Na literatura policial, há vários detectives gastrónomos, do célebre Nero Wolfe, criado por Rex Stout, ao mais recente Guido Brunetti, o comissário veneziano dos romances de Donna Leon. Mas Wolfe raramente põe as mãos na massa (é para isso que paga ao seu cozinheiro suíço Fritz Brenner), e Brunetti, grande conhecedor da pequena e média restauração veneziana, tende a confiar as panelas à sua aristocrática mulher Paola. Pepe Carvalho, o detective com raízes galegas do autor catalão Manuel Vázquez Montalbán (1939-2003), é o mais completo desta confraria literária: conhece as tascas de Barcelona como as suas próprias mãos, mas também sabe orientar-se gastronomicamente em muitas cidades do mundo, e é, ele próprio, um consumado cozinheiro, mesmo se, no dia-a-dia, tende a delegar a nobre função no seu ajudante Biscuter.

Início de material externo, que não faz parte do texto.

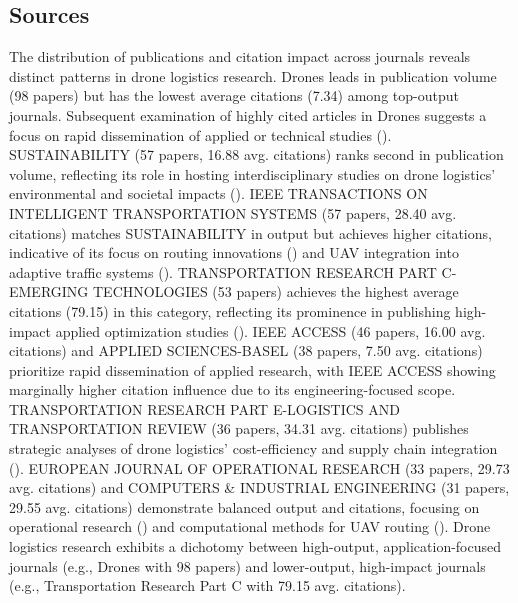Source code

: \documentclass{article}
\begin{document}
\subsection{Sources}
The distribution of publications and citation impact across journals reveals distinct patterns in drone logistics research. Drones leads in publication volume (98 papers) but has the lowest average citations (7.34) among top-output journals. Subsequent examination of highly cited articles in Drones suggests a focus on rapid dissemination of applied or technical studies (\cite{WOS:000682822500001, WOS:000682822500021}). SUSTAINABILITY (57 papers, 16.88 avg. citations) ranks second in publication volume, reflecting its role in hosting interdisciplinary studies on drone logistics' environmental and societal impacts (\cite{WOS:000531558100214, WOS:000428567100315}). IEEE TRANSACTIONS ON INTELLIGENT TRANSPORTATION SYSTEMS (57 papers, 28.40 avg. citations) matches SUSTAINABILITY in output but achieves higher citations, indicative of its focus on routing innovations (\cite{WOS:000658360600026}) and UAV integration into adaptive traffic systems (\cite{WOS:000684003100038}). TRANSPORTATION RESEARCH PART C-EMERGING TECHNOLOGIES (53 papers) achieves the highest average citations (79.15) in this category, reflecting its prominence in publishing high-impact applied optimization studies (\cite{WOS:000353871700006, WOS:000425566000035}). IEEE ACCESS (46 papers, 16.00 avg. citations) and APPLIED SCIENCES-BASEL (38 papers, 7.50 avg. citations) prioritize rapid dissemination of applied research, with IEEE ACCESS showing marginally higher citation influence due to its engineering-focused scope. TRANSPORTATION RESEARCH PART E-LOGISTICS AND TRANSPORTATION REVIEW (36 papers, 34.31 avg. citations) publishes strategic analyses of drone logistics' cost-efficiency and supply chain integration (\cite{WOS:000488423300001}). EUROPEAN JOURNAL OF OPERATIONAL RESEARCH (33 papers, 29.73 avg. citations) and COMPUTERS \& INDUSTRIAL ENGINEERING (31 papers, 29.55 avg. citations) demonstrate balanced output and citations, focusing on operational research (\cite{WOS:000742554100008}) and computational methods for UAV routing (\cite{WOS:000460496000002}). Drone logistics research exhibits a dichotomy between high-output, application-focused journals (e.g., Drones with 98 papers) and lower-output, high-impact journals (e.g., Transportation Research Part C with 79.15 avg. citations).
\end{document}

A editorial Planeta, que está a reeditar toda a obra de Montalbán, acaba agora de lançar Carvalho Gourmet, um novo e discutível título para Las Recetas de Carvalho, que o autor publicara em 1989. É duvidoso que a personagem de Carvalho se visse a si próprio como um gourmet, no que o termo sugere de erudição, ainda que leve muito a sério o que ingere, líquidos incluídos. Comer é um dos seus grandes prazeres, a par do sexo (maioritariamente praticado com a sua namorada Charo, que se dedica à prostituição), e do gozo de acender lareiras em pleno Verão, atiçando as chamas com livros reflectidamente seleccionados da sua vasta biblioteca, cuja visão lhe aviva o rancor pelo tempo que perdeu a lê-los.

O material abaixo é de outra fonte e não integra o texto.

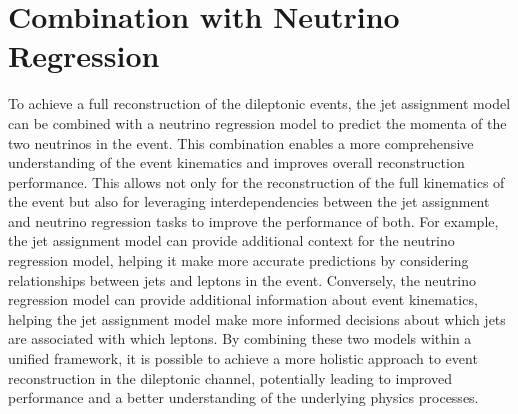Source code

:\section{Combination with Neutrino Regression}
\label{sec:combination-with-neutrino-regression}
To achieve a full reconstruction of the dileptonic \ttbar events, the jet assignment model can be combined with a neutrino regression model to predict the momenta of the two neutrinos in the event. This combination enables a more comprehensive understanding of the event kinematics and improves overall reconstruction performance. This allows not only for the reconstruction of the full kinematics of the event but also for leveraging interdependencies between the jet assignment and neutrino regression tasks to improve the performance of both. For example, the jet assignment model can provide additional context for the neutrino regression model, helping it make more accurate predictions by considering relationships between jets and leptons in the event. Conversely, the neutrino regression model can provide additional information about event kinematics, helping the jet assignment model make more informed decisions about which jets are associated with which leptons. By combining these two models within a unified framework, it is possible to achieve a more holistic approach to event reconstruction in the dileptonic \ttbar channel, potentially leading to improved performance and a better understanding of the underlying physics processes.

Ao contrário de Stout e Leon, Vázquez Montalbán é autor de uma vasta bibliografia de temática gastronómica que está longe de se resumir às receitas ou às críticas de restaurantes e pratos que se encontram nos romances de Carvalho. Na introdução a Carvalho Gourmet, Pau Arenós conta que o autor planeava escrever, com Ferran Adrià, o célebre chef do El Bulli, uma nova Fisiologia do Gosto, que desse continuidade ao pioneiro clássico de Brillat-Savarin. E dispôs, em testamento, que as suas cinzas fossem espalhadas na baía de Cala Montjoi, onde se ergue o El Bulli, actualmente encerrado.

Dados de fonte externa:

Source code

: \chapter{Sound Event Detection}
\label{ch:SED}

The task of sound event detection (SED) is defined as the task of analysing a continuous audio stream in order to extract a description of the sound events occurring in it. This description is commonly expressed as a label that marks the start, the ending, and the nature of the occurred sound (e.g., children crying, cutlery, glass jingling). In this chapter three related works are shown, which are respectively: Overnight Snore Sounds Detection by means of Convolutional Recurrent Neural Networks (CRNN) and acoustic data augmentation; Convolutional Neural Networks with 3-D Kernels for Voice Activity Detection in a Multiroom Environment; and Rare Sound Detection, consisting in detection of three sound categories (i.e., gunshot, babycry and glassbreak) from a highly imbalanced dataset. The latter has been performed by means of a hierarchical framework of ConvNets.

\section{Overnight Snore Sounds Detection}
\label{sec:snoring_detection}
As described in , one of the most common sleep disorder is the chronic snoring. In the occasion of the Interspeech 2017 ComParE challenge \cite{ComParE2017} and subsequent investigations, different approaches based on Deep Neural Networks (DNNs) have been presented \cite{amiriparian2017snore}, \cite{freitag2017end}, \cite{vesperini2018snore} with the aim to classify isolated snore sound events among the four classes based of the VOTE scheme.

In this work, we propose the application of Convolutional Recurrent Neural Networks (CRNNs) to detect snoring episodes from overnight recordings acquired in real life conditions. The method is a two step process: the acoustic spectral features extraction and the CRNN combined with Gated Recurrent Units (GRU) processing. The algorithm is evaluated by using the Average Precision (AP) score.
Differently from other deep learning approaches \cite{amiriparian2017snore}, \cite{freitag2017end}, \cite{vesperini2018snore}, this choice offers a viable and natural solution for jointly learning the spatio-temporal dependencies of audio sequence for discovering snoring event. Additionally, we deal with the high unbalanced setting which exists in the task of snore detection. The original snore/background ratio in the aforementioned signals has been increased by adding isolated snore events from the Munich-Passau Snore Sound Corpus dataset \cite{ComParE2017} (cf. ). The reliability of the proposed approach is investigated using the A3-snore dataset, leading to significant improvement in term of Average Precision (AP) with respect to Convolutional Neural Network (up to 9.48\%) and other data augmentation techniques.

No prefácio que escreveu, em 1989, para o receituário de Carvalho, Montalbán não se coíbe, aqui e ali, de censurar os gostos do seu detective. Certas precipitações de Carvalho ao escolher vinhos para acompanhar determinados pratos envergonharam-no tanto que as obliterou em edições posteriores dos livros em causa. E lamenta, por exemplo, que, em Mares do Sul (1979), tenha posto na boca do marquês de Munt "uma pedante glosa do morteruelo" (espécie de guisado com fígado de porco e carnes de caça), e ainda por cima "regado com Chablis", quando, argumenta contra o seu alter-ego, o prato pedia um Sauternes ou um Montbrazillac.
Nas mais de 400 páginas de Carvalho Gourmet, o leitor pode saborear umas clássicas tripas à catalã (com feijão, como as portuguesas), ou um arroz de coelho picante, ou uns exóticos figos recheados à síria, ou uma fritada de cogumelos morchella com toucinho. E tudo servido em excelente prosa. Mas o melhor ainda é degustar estes pratos directamente nas histórias de Pepe Carvalho: uma coisa é saber como se faz um arroz de amêijoas, outra é seguir a troca de impressões entre o detective e um dirigente comunista (leia-se Assassinato no Comité Central, de 1981) acerca das vantagens de se enriquecer a respectiva calda com guelras de peixe.